Help me understand the Diffie-Hellman Key Exchange
From what I understand:
Agreed upon numbers: Both parties agree on the value of a large prime number $p$ and a generator $g$.
The users each choose private keys; Alice chooses $a$ and Bob chooses $b$, such that $0<a,b<n$.
The users each calculate public keys: Alice computes $A=g^a\pmod{p}$, while Bob computes $B=g^b\pmod{p}$. Each sends the other their public key.
The users calculate the secret key $k$ as the other person's public key raised to the power of their own private key mod $p$. Alice calculates it as $B^a\pmod{p}$, Bob as $A^b\pmod{p}$.

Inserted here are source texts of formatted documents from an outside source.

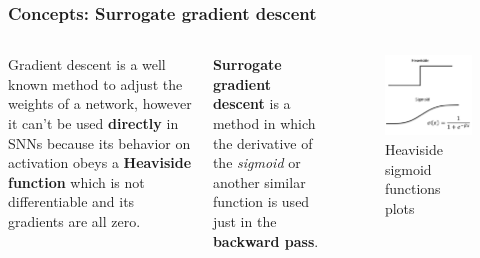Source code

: \begin{frame}
	\frametitle{Concepts: Surrogate gradient descent}
		\begin{columns}
			\par Gradient descent is a well known method to adjust the weights of a network, however it can't be used \textbf{directly} in SNNs because its behavior on activation obeys a \textbf{Heaviside function} which is not differentiable and its gradients are all zero.\newline
			
			\par \textbf{Surrogate gradient descent} is a method in which the derivative of the \textit{sigmoid} or another similar function is used just in the \textbf{backward pass}.
			
			
			\begin{figure}
				\centering
				\includegraphics[width=0.9\linewidth]{images/heavisideSigmoid}
				\caption{Heaviside sigmoid functions plots}
				\label{fig:heavisidesigmoid}
			\end{figure}
	\end{columns}
\end{frame}

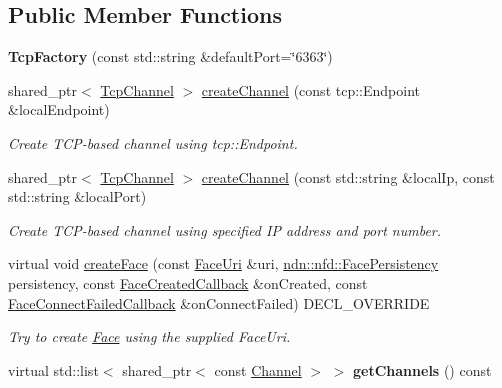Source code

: \subsection*{Public Member Functions}
\begin{DoxyCompactItemize}
\item 
{\bfseries Tcp\+Factory} (const std\+::string \&default\+Port=\char`\"{}6363\char`\"{})\hypertarget{classnfd_1_1TcpFactory_a714355dce6deef7a76ed84e8c002a940}{}\label{classnfd_1_1TcpFactory_a714355dce6deef7a76ed84e8c002a940}

\item 
shared\+\_\+ptr$<$ \hyperlink{classnfd_1_1TcpChannel}{Tcp\+Channel} $>$ \hyperlink{classnfd_1_1TcpFactory_a0cf360603f5e7eaa783dfb54708ca8a6}{create\+Channel} (const tcp\+::\+Endpoint \&local\+Endpoint)
\begin{DoxyCompactList}\small\item\em Create T\+C\+P-\/based channel using tcp\+::\+Endpoint. \end{DoxyCompactList}\item 
shared\+\_\+ptr$<$ \hyperlink{classnfd_1_1TcpChannel}{Tcp\+Channel} $>$ \hyperlink{classnfd_1_1TcpFactory_ad889634e6d883f56467efd4eb5ce2067}{create\+Channel} (const std\+::string \&local\+Ip, const std\+::string \&local\+Port)
\begin{DoxyCompactList}\small\item\em Create T\+C\+P-\/based channel using specified IP address and port number. \end{DoxyCompactList}\item 
virtual void \hyperlink{classnfd_1_1TcpFactory_adae42421216ea295e35ef9177d0fe95f}{create\+Face} (const \hyperlink{classndn_1_1util_1_1FaceUri}{Face\+Uri} \&uri, \hyperlink{group__management_ga05df4b7c484a0fae25d3e65962511bac}{ndn\+::nfd\+::\+Face\+Persistency} persistency, const \hyperlink{namespacenfd_a6d4b91580c829552a452c53458381b0f}{Face\+Created\+Callback} \&on\+Created, const \hyperlink{namespacenfd_ae87d4f07de26f4939691439b51f2dd83}{Face\+Connect\+Failed\+Callback} \&on\+Connect\+Failed) D\+E\+C\+L\+\_\+\+O\+V\+E\+R\+R\+I\+DE
\begin{DoxyCompactList}\small\item\em Try to create \hyperlink{classnfd_1_1Face}{Face} using the supplied Face\+Uri. \end{DoxyCompactList}\item 
virtual std\+::list$<$ shared\+\_\+ptr$<$ const \hyperlink{classnfd_1_1Channel}{Channel} $>$ $>$ {\bfseries get\+Channels} () const\hypertarget{classnfd_1_1TcpFactory_aa9cbd49415ee572ae069246ae783c6fe}{}\label{classnfd_1_1TcpFactory_aa9cbd49415ee572ae069246ae783c6fe}


\end{DoxyCompactItemize}
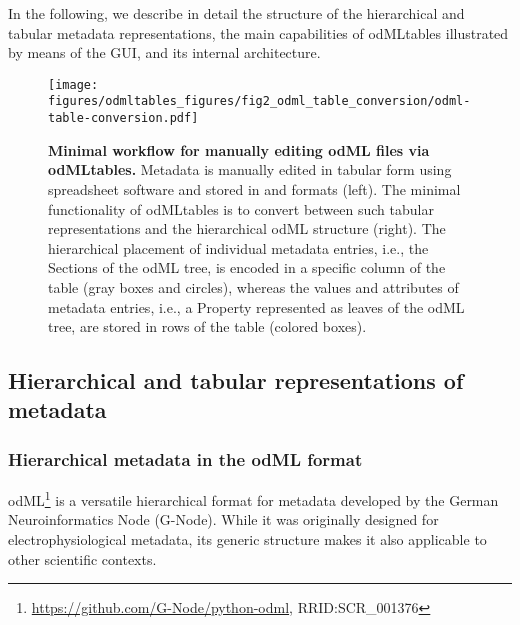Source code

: In the following, we describe in detail the structure of the hierarchical and tabular metadata representations, the main capabilities of odMLtables illustrated by means of the GUI, and its internal architecture. 


\begin{figure}[h!]
\begin{center}
\texttt{[image: figures/odmltables\_figures/fig2\_odml\_table\_conversion/odml-table-conversion.pdf]}
\caption{{\label{fig:min_workflow}
\textbf{Minimal workflow for manually editing odML files via odMLtables.} Metadata is manually edited in tabular form using spreadsheet software and stored in  and  formats (left). The minimal functionality of odMLtables is to convert between such tabular representations and the hierarchical odML structure (right). The hierarchical placement of individual metadata entries, i.e., the Sections of the odML tree, is encoded in a specific column of the table (gray boxes and circles), whereas the values and attributes of metadata entries, i.e., a Property represented as leaves of the odML tree, are stored in rows of the table (colored boxes).%
}}
\end{center}
\end{figure}

\subsection{Hierarchical and tabular representations of metadata}
\label{sec:Hierarchical-Tabular}

\subsubsection{Hierarchical metadata in the odML format}
\label{sec:subodML}

odML\footnote{\url{https://github.com/G-Node/python-odml}, RRID:SCR\_001376} is a versatile hierarchical format for metadata \citep{Grewe_2011} developed by the German Neuroinformatics Node (G-Node). While it was originally designed for electrophysiological metadata, its generic structure makes it also applicable to other scientific contexts.

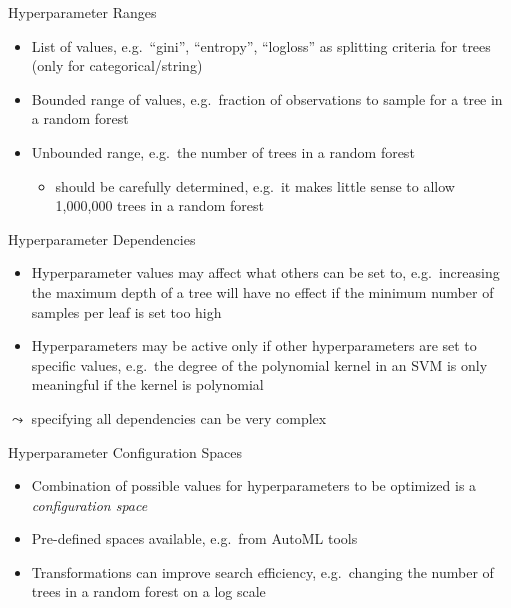 \documentclass[main]{subfiles}
\begin{document}
\begin{frame}{Hyperparameter Ranges}
    \begin{itemize}
        \item List of values, e.g.\ ``gini'', ``entropy'', ``logloss'' as splitting criteria for trees (only for categorical/string)
        \item Bounded range of values, e.g.\ fraction of observations to sample for a tree in a random forest
        \item Unbounded range, e.g.\ the number of trees in a random forest
        \begin{itemize}
            \item[$\leadsto$] should be carefully determined, e.g.\ it makes little sense to allow 1,000,000 trees in a random forest
        \end{itemize}
    \end{itemize}
    
\end{frame}


\begin{frame}{Hyperparameter Dependencies}
    \begin{itemize}
        \item Hyperparameter values may affect what others can be set to, e.g.\ increasing the maximum depth of a tree will have no effect if the minimum number of samples per leaf is set too high
        \item Hyperparameters may be active only if other hyperparameters are set to specific values, e.g.\ the degree of the polynomial kernel in an SVM is only meaningful if the kernel is polynomial
    \end{itemize}
    $\leadsto$ specifying all dependencies can be very complex
\end{frame}


\begin{frame}{Hyperparameter Configuration Spaces}
    \begin{itemize}
        \item Combination of possible values for hyperparameters to be optimized is a \emph{configuration space}
        \item Pre-defined spaces available, e.g.\ from AutoML tools
        \item Transformations can improve search efficiency, e.g.\ changing the number of trees in a random forest on a log scale
    \end{itemize}
\end{frame}
\end{document}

Example: $p=7, g=4$. Alice chooses $a=2$, Bob chooses $b=3$, Charlie chooses $c=4$. Then the public keys are $A=4^2=16$, and $B=4^3=64$, and $C=4^4=256$.
In that case, Alice and Bob will compute $$k_{ab}=64^2=16^3=4096\equiv1\pmod{7}$$
Alice and Charlie will compute $$k_{ac}=256^2=16^4=65536\equiv2\pmod{7}$$
Questions:
Why does $p$ need to be a prime number?
How does the size of $p$ affect its security?
What's a generator ($g$)?
Why must the private key be less than $p$?
What is mod?
what maths/types of logic formulate the science behind this kind of cryptology?
Also, please correct me if I've made any errors above. Please feel free to offer any additional information that you think will aid in understanding this concept.